Work task.
For the records below, give the number of lines in which "user" appears, and add nothing else.

Records from a collection:
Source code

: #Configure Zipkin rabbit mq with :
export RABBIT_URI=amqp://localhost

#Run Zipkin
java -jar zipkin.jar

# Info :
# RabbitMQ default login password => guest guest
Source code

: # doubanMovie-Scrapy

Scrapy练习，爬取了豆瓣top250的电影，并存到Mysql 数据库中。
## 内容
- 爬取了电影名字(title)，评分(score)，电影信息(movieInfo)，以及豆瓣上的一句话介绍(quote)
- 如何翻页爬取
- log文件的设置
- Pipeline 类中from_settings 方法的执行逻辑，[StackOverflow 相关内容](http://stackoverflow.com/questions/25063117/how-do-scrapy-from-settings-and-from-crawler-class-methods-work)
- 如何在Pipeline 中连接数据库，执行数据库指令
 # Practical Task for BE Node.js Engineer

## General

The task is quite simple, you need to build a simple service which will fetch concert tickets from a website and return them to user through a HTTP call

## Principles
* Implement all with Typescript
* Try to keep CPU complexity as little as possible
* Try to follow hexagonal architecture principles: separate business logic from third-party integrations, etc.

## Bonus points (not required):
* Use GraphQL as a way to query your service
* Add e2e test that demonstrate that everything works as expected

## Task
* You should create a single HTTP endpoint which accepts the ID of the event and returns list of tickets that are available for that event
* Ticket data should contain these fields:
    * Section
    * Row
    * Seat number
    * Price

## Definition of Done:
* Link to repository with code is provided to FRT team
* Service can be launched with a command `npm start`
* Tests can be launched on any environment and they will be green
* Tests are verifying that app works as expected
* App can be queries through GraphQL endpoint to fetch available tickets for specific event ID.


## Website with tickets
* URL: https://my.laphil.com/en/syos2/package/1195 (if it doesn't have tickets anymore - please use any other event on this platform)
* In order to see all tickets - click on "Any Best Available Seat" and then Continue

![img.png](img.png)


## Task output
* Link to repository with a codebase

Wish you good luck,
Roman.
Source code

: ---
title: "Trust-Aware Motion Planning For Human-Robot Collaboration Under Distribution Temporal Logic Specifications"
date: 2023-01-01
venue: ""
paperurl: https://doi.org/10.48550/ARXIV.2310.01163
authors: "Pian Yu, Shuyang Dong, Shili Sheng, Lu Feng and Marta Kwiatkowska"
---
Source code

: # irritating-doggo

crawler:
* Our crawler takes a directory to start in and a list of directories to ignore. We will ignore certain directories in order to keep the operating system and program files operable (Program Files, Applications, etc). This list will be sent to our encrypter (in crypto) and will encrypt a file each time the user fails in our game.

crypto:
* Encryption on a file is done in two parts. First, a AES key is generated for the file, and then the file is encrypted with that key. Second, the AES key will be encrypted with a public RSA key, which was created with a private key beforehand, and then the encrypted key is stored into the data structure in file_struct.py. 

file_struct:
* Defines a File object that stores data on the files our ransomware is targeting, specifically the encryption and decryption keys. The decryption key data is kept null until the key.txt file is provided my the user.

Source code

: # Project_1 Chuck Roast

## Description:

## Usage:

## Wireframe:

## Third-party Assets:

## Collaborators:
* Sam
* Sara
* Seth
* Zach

Result below.
3